TO DO: Each line of data below must be printed exactly as written, with any pictures removed.

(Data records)
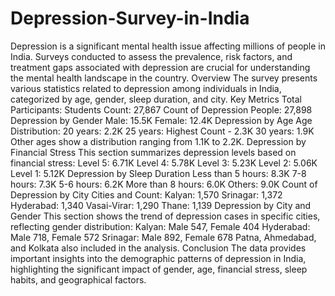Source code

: # Depression-Survey-in-India
Depression is a significant mental health issue affecting millions of people in India. Surveys conducted to assess the prevalence, risk factors, and treatment gaps associated with depression are crucial for understanding the mental health landscape in the country.
Overview
The survey presents various statistics related to depression among individuals in India, categorized by age, gender, sleep duration, and city.
Key Metrics
Total Participants:
Students Count: 27,867
Count of Depression People: 27,898
Depression by Gender
Male: 15.5K
Female: 12.4K
Depression by Age
Age Distribution:
20 years: 2.2K
25 years: Highest Count - 2.3K
30 years: 1.9K
Other ages show a distribution ranging from 1.1K to 2.2K.
Depression by Financial Stress
This section summarizes depression levels based on financial stress:
Level 5: 6.71K
Level 4: 5.78K
Level 3: 5.23K
Level 2: 5.06K
Level 1: 5.12K
Depression by Sleep Duration
Less than 5 hours: 8.3K
7-8 hours: 7.3K
5-6 hours: 6.2K
More than 8 hours: 6.0K
Others: 9.0K
Count of Depression by City
Cities and Count:
Kalyan: 1,570
Srinagar: 1,372
Hyderabad: 1,340
Vasai-Virar: 1,290
Thane: 1,139
Depression by City and Gender
This section shows the trend of depression cases in specific cities, reflecting gender distribution:
Kalyan: Male 547, Female 404
Hyderabad: Male 718, Female 572
Srinagar: Male 892, Female 678
Patna, Ahmedabad, and Kolkata also included in the analysis.
Conclusion
The data provides important insights into the demographic patterns of depression in India, highlighting the significant impact of gender, age, financial stress, sleep habits, and geographical factors.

ANSWER TO THIS PROBLEM:
Source code

: # Depression-Survey-in-India
Depression is a significant mental health issue affecting millions of people in India. Surveys conducted to assess the prevalence, risk factors, and treatment gaps associated with depression are crucial for understanding the mental health landscape in the country.
Overview
The survey presents various statistics related to depression among individuals in India, categorized by age, gender, sleep duration, and city.
Key Metrics
Total Participants:
Students Count: 27,867
Count of Depression People: 27,898
Depression by Gender
Male: 15.5K
Female: 12.4K
Depression by Age
Age Distribution:
20 years: 2.2K
25 years: Highest Count - 2.3K
30 years: 1.9K
Other ages show a distribution ranging from 1.1K to 2.2K.
Depression by Financial Stress
This section summarizes depression levels based on financial stress:
Level 5: 6.71K
Level 4: 5.78K
Level 3: 5.23K
Level 2: 5.06K
Level 1: 5.12K
Depression by Sleep Duration
Less than 5 hours: 8.3K
7-8 hours: 7.3K
5-6 hours: 6.2K
More than 8 hours: 6.0K
Others: 9.0K
Count of Depression by City
Cities and Count:
Kalyan: 1,570
Srinagar: 1,372
Hyderabad: 1,340
Vasai-Virar: 1,290
Thane: 1,139
Depression by City and Gender
This section shows the trend of depression cases in specific cities, reflecting gender distribution:
Kalyan: Male 547, Female 404
Hyderabad: Male 718, Female 572
Srinagar: Male 892, Female 678
Patna, Ahmedabad, and Kolkata also included in the analysis.
Conclusion
The data provides important insights into the demographic patterns of depression in India, highlighting the significant impact of gender, age, financial stress, sleep habits, and geographical factors.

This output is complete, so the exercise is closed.